On the job site we had a painter that called himself Stroker. and on the side of his work truck he had, Master Stroker Painter.
He pointed out that two young people stoped at the red lights and were killing themselves laughing at him about the sign on the ute.

Every one knows he is a Master Painter. but they call him Master Stroker.

But when he got the Sign done on the new ute, it was to be Stroker Master Painter.

He was the best masterful painter i have ever known, he could do the work of 3 men and only a little old bloke.
All supervisors totaly hated him for being so good and quick, so they would do the wrong thing by him. and he hated that and would yell abuse at them directly even across the street, real funny to see him let loose on them, that they would never be in the house with him.

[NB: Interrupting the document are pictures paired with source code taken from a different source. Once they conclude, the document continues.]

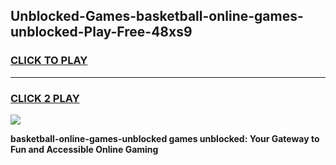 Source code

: 
## Unblocked-Games-basketball-online-games-unblocked-Play-Free-48xs9
<h3>
<a href="https://premium76.site?title=basketball-online-games-unblocked&ref=15A">CLICK TO PLAY</a></h3>
<hr>

<h3>
<a href="https://premium76.site?title=basketball-online-games-unblocked&ref=15A">CLICK 2 PLAY</a>
  
</h3>

<a href="https://premium76.site?title=basketball-online-games-unblocked&ref=15A"><img src="https://clearcache.store/games.png"></a>


**basketball-online-games-unblocked games unblocked: Your Gateway to Fun and Accessible Online Gaming**
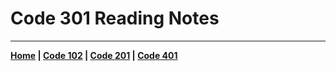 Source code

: # Code 301 Reading Notes




***

**[Home](README.md) | [Code 102](102.md) | [Code 201](201.md) | [Code 401](401.md)** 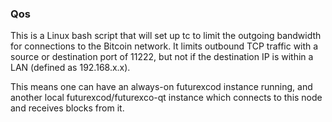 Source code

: ### Qos ###

This is a Linux bash script that will set up tc to limit the outgoing bandwidth for connections to the Bitcoin network. It limits outbound TCP traffic with a source or destination port of 11222, but not if the destination IP is within a LAN (defined as 192.168.x.x).

This means one can have an always-on futurexcod instance running, and another local futurexcod/futurexco-qt instance which connects to this node and receives blocks from it.
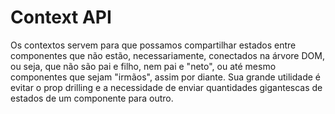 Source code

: # Context API

Os contextos servem para que possamos compartilhar estados entre componentes que não estão, necessariamente, conectados na árvore DOM, ou seja, que não são pai e filho, nem pai e "neto", ou até mesmo componentes que sejam "irmãos", assim por diante. Sua grande utilidade é evitar o prop drilling e a necessidade de enviar quantidades gigantescas de estados de um componente para outro. 

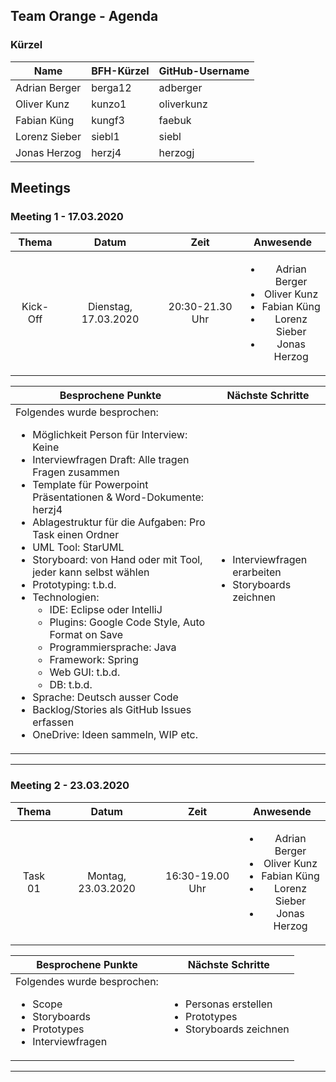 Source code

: 
## Team Orange - Agenda
### Kürzel
Name | BFH-Kürzel | GitHub-Username
-----|--------|--------
Adrian Berger | berga12 | adberger
Oliver Kunz | kunzo1 | oliverkunz
Fabian Küng | kungf3 | faebuk
Lorenz Sieber | siebl1 | siebl
Jonas Herzog | herzj4 | herzogj

## Meetings
### Meeting 1 - 17.03.2020
Thema | Datum | Zeit | Anwesende
:-----------:|:------------:|:------------:|:------------:
Kick-Off | Dienstag, 17.03.2020 | 20:30-21.30 Uhr | <ul><li>Adrian Berger</li><li>Oliver Kunz</li><li>Fabian Küng</li><li>Lorenz Sieber</li><li>Jonas Herzog</li></ul>

Besprochene Punkte | Nächste Schritte
-----------|------------
Folgendes wurde besprochen: <ul><li>Möglichkeit Person für Interview: Keine</li><li>Interviewfragen Draft: Alle tragen Fragen zusammen</li><li>Template für Powerpoint Präsentationen & Word-Dokumente: herzj4</li><li>Ablagestruktur für die Aufgaben: Pro Task einen Ordner</li><li>UML Tool: StarUML</li><li>Storyboard: von Hand oder mit Tool, jeder kann selbst wählen</li><li>Prototyping: t.b.d.</li><li>Technologien:<ul><li>IDE: Eclipse oder IntelliJ</li><li>Plugins: Google Code Style, Auto Format on Save</li><li>Programmiersprache: Java</li><li>Framework: Spring</li><li>Web GUI: t.b.d.</li><li>DB: t.b.d.</li></ul></li><li>Sprache: Deutsch ausser Code</li><li>Backlog/Stories als GitHub Issues erfassen</li><li>OneDrive: Ideen sammeln, WIP etc.</li></ul> | <ul><li>Interviewfragen erarbeiten</li><li>Storyboards zeichnen</li></ul>

***

### Meeting 2 - 23.03.2020
Thema | Datum | Zeit | Anwesende
:-----------:|:------------:|:------------:|:--------:
Task 01 | Montag, 23.03.2020 | 16:30-19.00 Uhr | <ul><li>Adrian Berger</li><li>Oliver Kunz</li><li>Fabian Küng</li><li>Lorenz Sieber</li><li>Jonas Herzog</li></ul>

Besprochene Punkte | Nächste Schritte
---------|----------
Folgendes wurde besprochen: <ul><li>Scope</li><li>Storyboards</li><li>Prototypes</li><li>Interviewfragen</li> | <ul><li>Personas erstellen</li><li>Prototypes</li><li>Storyboards zeichnen</li></ul>

***
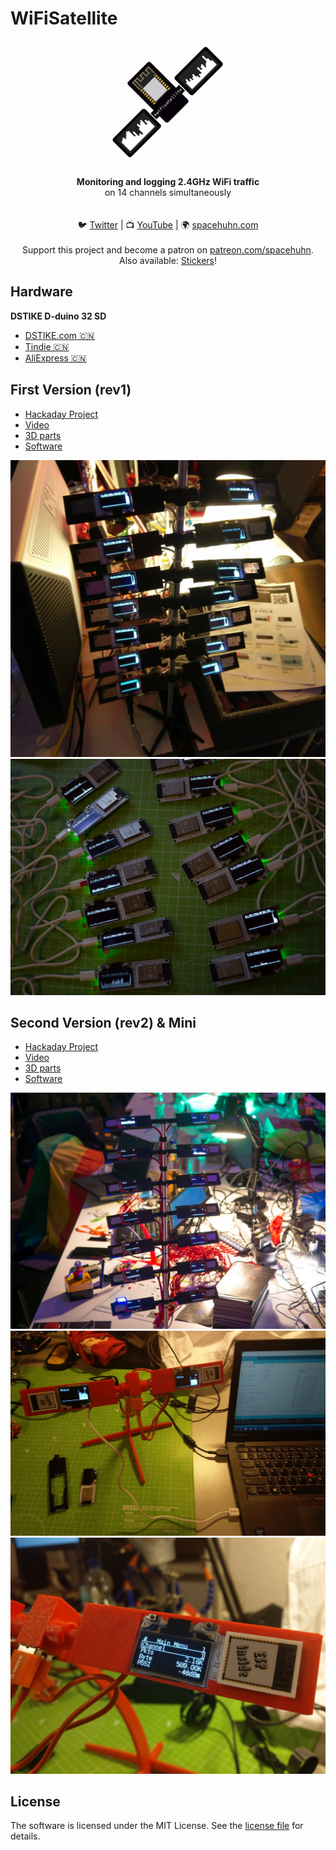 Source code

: # WiFiSatellite

<p align="center"><img alt="WiFiSatellite Logo" src="img/wifi_satellite_logo.png" width="200"></p>

<p align="center">
<b>Monitoring and logging 2.4GHz WiFi traffic</b><br>
on 14 channels simultaneously<br><br>
<br>🐦 <a href="https://twitter.com/spacehuhn">Twitter</a>
| 📺 <a href="https://www.youtube.com/spacehuhn">YouTube</a>
| 🌍 <a href="https://spacehuhn.com">spacehuhn.com</a><br>
<br>
Support this project and become a patron on <a href="https://patreon.com/spacehuhn">patreon.com/spacehuhn</a>.<br>
Also available: <a href="https://www.tindie.com/products/Spacehuhn/spacehuhn-stickers/">Stickers</a></b>!
</p>

## Hardware

**DSTIKE D-duino 32 SD**
- [DSTIKE.com 🇨🇳 ](https://dstike.com/)
- [Tindie 🇨🇳 ](https://tindie.com/stores/lspoplove)  
- [AliExpress 🇨🇳 ](https://dstike.aliexpress.com/store/2996024)  

## First Version (rev1)

- [Hackaday Project](https://hackaday.io/project/28831-wifi-satellite-34c3)
- [Video](https://youtu.be/ST_J6VonVic?t=140)
- [3D parts](rev1_2017/3d/)
- [Software](rev1_2017/PacketMonitor32)

![WiFi Satellite revision 1 Image 1](img/rev1_1.jpg)
![WiFi Satellite revision 1 Image 2](img/rev1_2.jpg)

## Second Version (rev2) & Mini

- [Hackaday Project](https://hackaday.io/project/162900-new-wifi-satellite-35c3)
- [Video](https://youtu.be/wBNf-mqigTE?t=675)
- [3D parts](rev2_2018/3d)
- [Software](rev2_2018/WiFiSatellite_Firmware)

![WiFi Satellite revision 2](img/rev2_1.jpg)
![WiFi Satellite Mini Image 1](img/mini_1.jpg)
![WiFi Satellite Mini Image 2](img/mini_2.jpg)

## License

The software is licensed under the MIT License. See the [license file](LICENSE) for details.   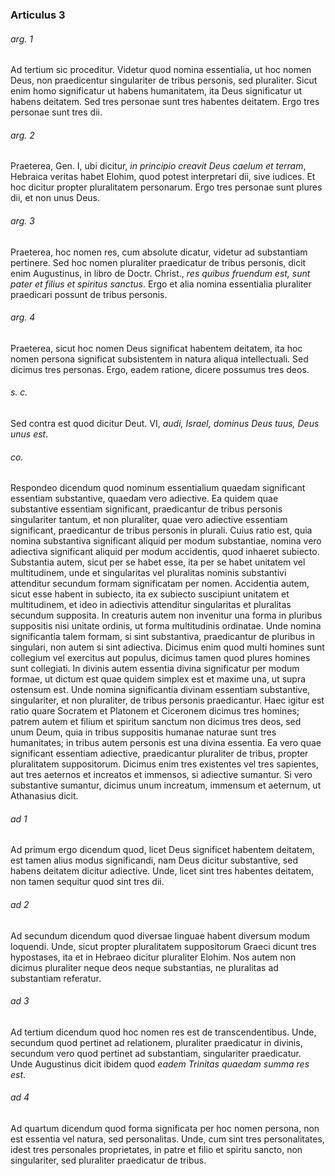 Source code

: ### Articulus 3

###### arg. 1
Ad tertium sic proceditur. Videtur quod nomina essentialia, ut hoc nomen Deus, non praedicentur singulariter de tribus personis, sed pluraliter. Sicut enim homo significatur ut habens humanitatem, ita Deus significatur ut habens deitatem. Sed tres personae sunt tres habentes deitatem. Ergo tres personae sunt tres dii.

###### arg. 2
Praeterea, Gen. I, ubi dicitur, *in principio creavit Deus caelum et terram*, Hebraica veritas habet Elohim, quod potest interpretari dii, sive iudices. Et hoc dicitur propter pluralitatem personarum. Ergo tres personae sunt plures dii, et non unus Deus.

###### arg. 3
Praeterea, hoc nomen res, cum absolute dicatur, videtur ad substantiam pertinere. Sed hoc nomen pluraliter praedicatur de tribus personis, dicit enim Augustinus, in libro de Doctr. Christ., *res quibus fruendum est, sunt pater et filius et spiritus sanctus*. Ergo et alia nomina essentialia pluraliter praedicari possunt de tribus personis.

###### arg. 4
Praeterea, sicut hoc nomen Deus significat habentem deitatem, ita hoc nomen persona significat subsistentem in natura aliqua intellectuali. Sed dicimus tres personas. Ergo, eadem ratione, dicere possumus tres deos.

###### s. c.
Sed contra est quod dicitur Deut. VI, *audi, Israel, dominus Deus tuus, Deus unus est*.

###### co.
Respondeo dicendum quod nominum essentialium quaedam significant essentiam substantive, quaedam vero adiective. Ea quidem quae substantive essentiam significant, praedicantur de tribus personis singulariter tantum, et non pluraliter, quae vero adiective essentiam significant, praedicantur de tribus personis in plurali. Cuius ratio est, quia nomina substantiva significant aliquid per modum substantiae, nomina vero adiectiva significant aliquid per modum accidentis, quod inhaeret subiecto. Substantia autem, sicut per se habet esse, ita per se habet unitatem vel multitudinem, unde et singularitas vel pluralitas nominis substantivi attenditur secundum formam significatam per nomen. Accidentia autem, sicut esse habent in subiecto, ita ex subiecto suscipiunt unitatem et multitudinem, et ideo in adiectivis attenditur singularitas et pluralitas secundum supposita. In creaturis autem non invenitur una forma in pluribus suppositis nisi unitate ordinis, ut forma multitudinis ordinatae. Unde nomina significantia talem formam, si sint substantiva, praedicantur de pluribus in singulari, non autem si sint adiectiva. Dicimus enim quod multi homines sunt collegium vel exercitus aut populus, dicimus tamen quod plures homines sunt collegiati. In divinis autem essentia divina significatur per modum formae, ut dictum est quae quidem simplex est et maxime una, ut supra ostensum est. Unde nomina significantia divinam essentiam substantive, singulariter, et non pluraliter, de tribus personis praedicantur. Haec igitur est ratio quare Socratem et Platonem et Ciceronem dicimus tres homines; patrem autem et filium et spiritum sanctum non dicimus tres deos, sed unum Deum, quia in tribus suppositis humanae naturae sunt tres humanitates; in tribus autem personis est una divina essentia. Ea vero quae significant essentiam adiective, praedicantur pluraliter de tribus, propter pluralitatem suppositorum. Dicimus enim tres existentes vel tres sapientes, aut tres aeternos et increatos et immensos, si adiective sumantur. Si vero substantive sumantur, dicimus unum increatum, immensum et aeternum, ut Athanasius dicit.

###### ad 1
Ad primum ergo dicendum quod, licet Deus significet habentem deitatem, est tamen alius modus significandi, nam Deus dicitur substantive, sed habens deitatem dicitur adiective. Unde, licet sint tres habentes deitatem, non tamen sequitur quod sint tres dii.

###### ad 2
Ad secundum dicendum quod diversae linguae habent diversum modum loquendi. Unde, sicut propter pluralitatem suppositorum Graeci dicunt tres hypostases, ita et in Hebraeo dicitur pluraliter Elohim. Nos autem non dicimus pluraliter neque deos neque substantias, ne pluralitas ad substantiam referatur.

###### ad 3
Ad tertium dicendum quod hoc nomen res est de transcendentibus. Unde, secundum quod pertinet ad relationem, pluraliter praedicatur in divinis, secundum vero quod pertinet ad substantiam, singulariter praedicatur. Unde Augustinus dicit ibidem quod *eadem Trinitas quaedam summa res est*.

###### ad 4
Ad quartum dicendum quod forma significata per hoc nomen persona, non est essentia vel natura, sed personalitas. Unde, cum sint tres personalitates, idest tres personales proprietates, in patre et filio et spiritu sancto, non singulariter, sed pluraliter praedicatur de tribus.

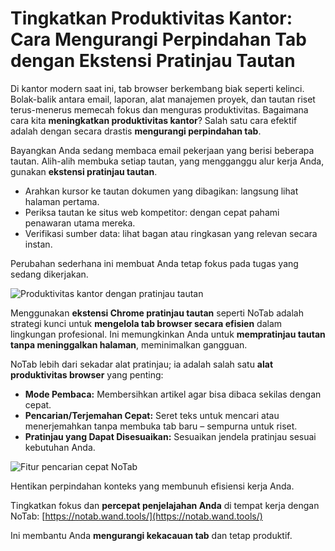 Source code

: # Tingkatkan Produktivitas Kantor: Cara Mengurangi Perpindahan Tab dengan Ekstensi Pratinjau Tautan

Di kantor modern saat ini, tab browser berkembang biak seperti kelinci.  Bolak-balik antara email, laporan, alat manajemen proyek, dan tautan riset terus-menerus memecah fokus dan menguras produktivitas. Bagaimana cara kita **meningkatkan produktivitas kantor**? Salah satu cara efektif adalah dengan secara drastis **mengurangi perpindahan tab**.

Bayangkan Anda sedang membaca email pekerjaan yang berisi beberapa tautan. Alih-alih membuka setiap tautan, yang mengganggu alur kerja Anda, gunakan **ekstensi pratinjau tautan**.
*   Arahkan kursor ke tautan dokumen yang dibagikan: langsung lihat halaman pertama.
*   Periksa tautan ke situs web kompetitor: dengan cepat pahami penawaran utama mereka.
*   Verifikasi sumber data: lihat bagan atau ringkasan yang relevan secara instan.

Perubahan sederhana ini membuat Anda tetap fokus pada tugas yang sedang dikerjakan.

![Produktivitas kantor dengan pratinjau tautan](images/notab1.png)

Menggunakan **ekstensi Chrome pratinjau tautan** seperti NoTab adalah strategi kunci untuk **mengelola tab browser secara efisien** dalam lingkungan profesional.  Ini memungkinkan Anda untuk **mempratinjau tautan tanpa meninggalkan halaman**, meminimalkan gangguan.

NoTab lebih dari sekadar alat pratinjau; ia adalah salah satu **alat produktivitas browser** yang penting:
*   **Mode Pembaca:** Membersihkan artikel agar bisa dibaca sekilas dengan cepat.
*   **Pencarian/Terjemahan Cepat:** Seret teks untuk mencari atau menerjemahkan tanpa membuka tab baru – sempurna untuk riset.
*   **Pratinjau yang Dapat Disesuaikan:** Sesuaikan jendela pratinjau sesuai kebutuhan Anda.

![Fitur pencarian cepat NoTab](images/notab2.png)

Hentikan perpindahan konteks yang membunuh efisiensi kerja Anda.

Tingkatkan fokus dan **percepat penjelajahan Anda** di tempat kerja dengan NoTab: [https://notab.wand.tools/](https://notab.wand.tools/)

Ini membantu Anda **mengurangi kekacauan tab** dan tetap produktif.
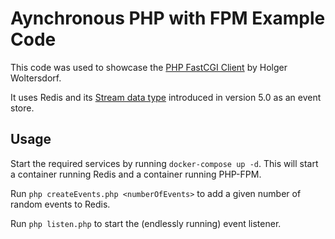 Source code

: # Aynchronous PHP with FPM Example Code

This code was used to showcase the [PHP FastCGI Client](https://github.com/hollodotme/fast-cgi-client) by Holger Woltersdorf. 

It uses Redis and its [Stream data type](https://redis.io/topics/streams-intro) introduced in version 5.0 as an event store.

## Usage

Start the required services by running `docker-compose up -d`. This will start a container running Redis and a container running PHP-FPM.

Run `php createEvents.php <numberOfEvents>` to add a given number of random events to Redis. 

Run `php listen.php` to start the (endlessly running) event listener.
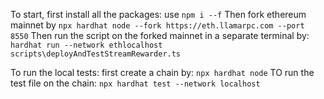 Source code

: To start, first install all the packages: use `npm i --f`
Then fork ethereum mainnet by `npx hardhat node --fork https://eth.llamarpc.com --port 8550`
Then run the script on the forked mainnet in a separate terminal by: `hardhat run --network ethlocalhost scripts\deployAndTestStreamRewarder.ts`

To run the local tests: first create a chain by: `npx hardhat node` 
TO run the test file on the chain: `npx hardhat test --network localhost`

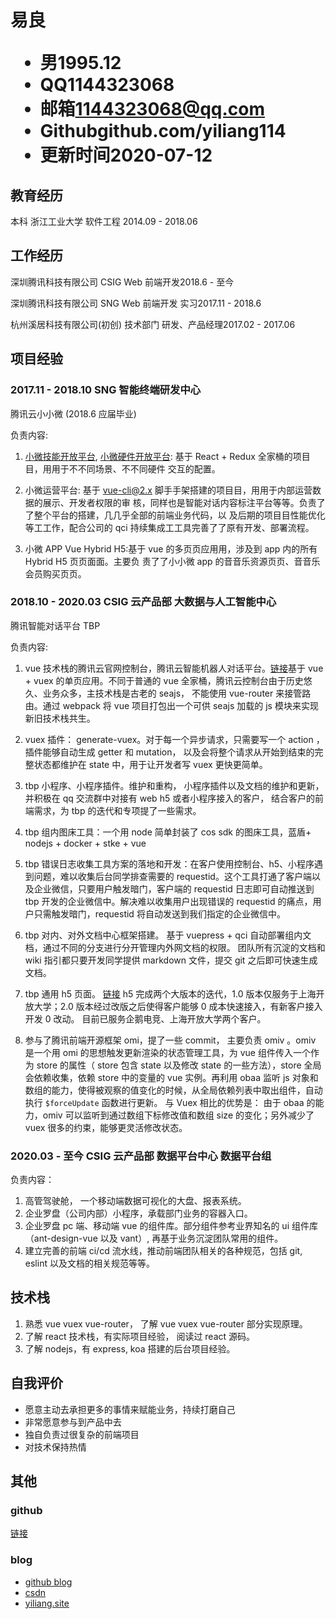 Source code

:<h1>
  <span>易良</span>
  <ul>
    <li><span>男</span>1995.12</li>
    <li><span>QQ</span>1144323068</li>
    <li><span>邮箱</span><a href="mailto:1144323068@qq.com">1144323068@qq.com</a></li>
    <li><span>Github</span><a>github.com/yiliang114</a></li>
    <li><span>更新时间</span>2020-07-12</li>
  </ul>
</h1>

## 教育经历

本科 浙江工业大学 软件工程 <span class="right">2014.09 - 2018.06</span>

## 工作经历

深圳腾讯科技有限公司 CSIG Web 前端开发<span class="right">2018.6 - 至今</span>

深圳腾讯科技有限公司 SNG Web 前端开发 实习<span class="right">2017.11 - 2018.6 </span>

杭州溪居科技有限公司(初创) 技术部门 研发、产品经理<span class="right">2017.02 - 2017.06</span><br>

## 项目经验

### 2017.11 - 2018.10 SNG 智能终端研发中⼼

腾讯云⼩小微 (2018.6 应届毕业)

负责内容:

1. [小微技能开放平台](https://xiaowei.tencent.com/skill.html), [小微硬件开放平台](https://xiaowei.tencent.com/hardware.html): 基于 React + Redux 全家桶的项⽬目，⽤用于不不同场景、不不同硬件 交互的配置。

2. 小微运营平台: 基于 vue-cli@2.x 脚⼿手架搭建的项⽬目，⽤用于内部运营数据的展示、开发者权限的审 核，同样也是智能对话内容标注平台等等。负责了了整个平台的搭建，⼏几乎全部的前端业务代码，以 及后期的项⽬目性能优化等⼯工作，配合公司的 qci 持续集成⼯工具完善了了原有开发、部署流程。

3. 小微 APP Vue Hybrid H5:基于 vue 的多⻚页应⽤用，涉及到 app 内的所有 Hybrid H5 ⻚页⾯面。主要负 责了了⼩小微 app 的⾳音乐资源⻚页、⾳音乐会员购买⻚页。

### 2018.10 - 2020.03 CSIG 云产品部 大数据与人⼯智能中⼼

腾讯智能对话平台 TBP

负责内容:

1. vue 技术栈的腾讯云官网控制台，腾讯云智能机器人对话平台。[链接](https://console.cloud.tencent.com/tbp)基于 vue + vuex 的单页应用。不同于普通的 vue 全家桶，腾讯云控制台由于历史悠久、业务众多，主技术栈是古老的 seajs， 不能使用 vue-router 来接管路由。通过 webpack 将 vue 项目打包出一个可供 seajs 加载的 js 模块来实现新旧技术栈共生。

2. vuex 插件： generate-vuex。对于每一个异步请求，只需要写一个 action ，插件能够自动生成 getter 和 mutation， 以及会将整个请求从开始到结束的完整状态都维护在 state 中，用于让开发者写 vuex 更快更简单。

3. tbp 小程序、小程序插件。维护和重构， 小程序插件以及文档的维护和更新，并积极在 qq 交流群中对接有 web h5 或者小程序接入的客户， 结合客户的前端需求，为 tbp 的迭代和专项提了一些需求。

4. tbp 组内图床工具：一个用 node 简单封装了 cos sdk 的图床工具，蓝盾+ nodejs + docker + stke + vue

5. tbp 错误日志收集工具方案的落地和开发：在客户使用控制台、h5、小程序遇到问题，难以收集后台同学排查需要的 requestid。这个工具打通了客户端以及企业微信，只要用户触发暗门，客户端的 requestid 日志即可自动推送到 tbp 开发的企业微信中。解决难以收集用户出现错误的 requestid 的痛点，用户只需触发暗门，requestid 将自动发送到我们指定的企业微信中。

6. tbp 对内、对外文档中心框架搭建。 基于 vuepress + qci 自动部署组内文档，通过不同的分支进行分开管理内外网文档的权限。 团队所有沉淀的文档和 wiki 指引都只要开发同学提供 markdown 文件，提交 git 之后即可快速生成文档。
7. tbp 通用 h5 页面。 [链接](https://tbp.cloud.tencent.com/tbp-h5-v2/?AgentId=f+kMfPU1Bm9zjnm6h7c09s4eGGW0iLMQqNuR+S86jT7hN/uvEn7WnlHc+XLpj78nBVkxhq2y6JRTBTE1YCxKNV/w3CatCyAsT0N3CBEgnHs=) h5 完成两个大版本的迭代，1.0 版本仅服务于上海开放大学；2.0 版本经过改版之后使得客户能够 0 成本快速接入，有新客户接入开发 0 改动。 目前已服务企鹅电竞、上海开放大学两个客户。

8. 参与了腾讯前端开源框架 omi，提了一些 commit， 主要负责 omiv 。omiv 是一个用 omi 的思想触发更新渲染的状态管理工具，为 vue 组件传入一个作为 store 的属性（ store 包含 state 以及修改 state 的一些方法），store 全局会依赖收集，依赖 store 中的变量的 vue 实例。再利用 obaa 监听 js 对象和数组的能力，使得被观察的值变化的时候，从全局依赖列表中取出组件，自动执行 `$forceUpdate` 函数进行更新。 与 Vuex 相比的优势是： 由于 obaa 的能力，omiv 可以监听到通过数组下标修改值和数组 size 的变化；另外减少了 vuex 很多的约束，能够更灵活修改状态。

### 2020.03 - 至今 CSIG 云产品部 数据平台中心 数据平台组

负责内容：

1. 高管驾驶舱， 一个移动端数据可视化的大盘、报表系统。
2. 企业罗盘（公司内部）小程序，承载部门业务的容器入口。
3. 企业罗盘 pc 端、移动端 vue 的组件库。部分组件参考业界知名的 ui 组件库（ant-design-vue 以及 vant）, 再基于业务沉淀团队常用的组件。
4. 建立完善的前端 ci/cd 流水线，推动前端团队相关的各种规范，包括 git, eslint 以及文档的相关规范等等。

<!-- 5. 参与网关和权限的 node 中台项目，以及为了提高移动端 h5 渲染性能而抽离的 BFF 层（node） -->

## 技术栈

1. 熟悉 vue vuex vue-router， 了解 vue vuex vue-router 部分实现原理。
2. 了解 react 技术栈，有实际项目经验， 阅读过 react 源码。
3. 了解 nodejs，有 express, koa 搭建的后台项目经验。

## 自我评价

- 愿意主动去承担更多的事情来赋能业务，持续打磨自己
- 非常愿意参与到产品中去
- 独自负责过很复杂的前端项目
- 对技术保持热情

## 其他

### github

[链接](https://github.com/yiliang114)

### blog

- [github blog](https://github.com/yiliang114/Blog)
- [csdn](https://blog.csdn.net/GreekMrzzJ)
- [yiliang.site](https://yiliang.site)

We had a black fellow sparky on the job and him and Stroker played jokes on each other.
This black fellow looked just like M Tyson same build and all, Stroker would come out with outright full on racist remarks to Sparky ! and Sparky loved it, he would be laughing full on rolling on the floor, and saying where he came from Papua New Guinea, they would of killed him for saying such !
Stroker would see Sparky coming down the road and yell out, you black ---- ! and sparky would hit the hand brake and start to jump out but take off again. and i seen 2 new workers on the job site next door and the look on their face was that they thought stroker was going to be killed !
Sparky was a real good bloke ! we have porter loo's on the job and sparky seen stroker going into one and drove his car up on to on the door and walked away, HAHA ! That was funny as and a hot day.

So stroker said he will get back at him for that ! and asked me for some fire crackers.
So sparky was having lunch and stroker sneeking up and tossed one in through the window. I seen him do it.

Another time i seen sparky grab stroker by the bottom of his legs and yank real hard, as stroker was standing painting on top of the kitchen table and stroker got such a shock, that he put his head through the ceiling !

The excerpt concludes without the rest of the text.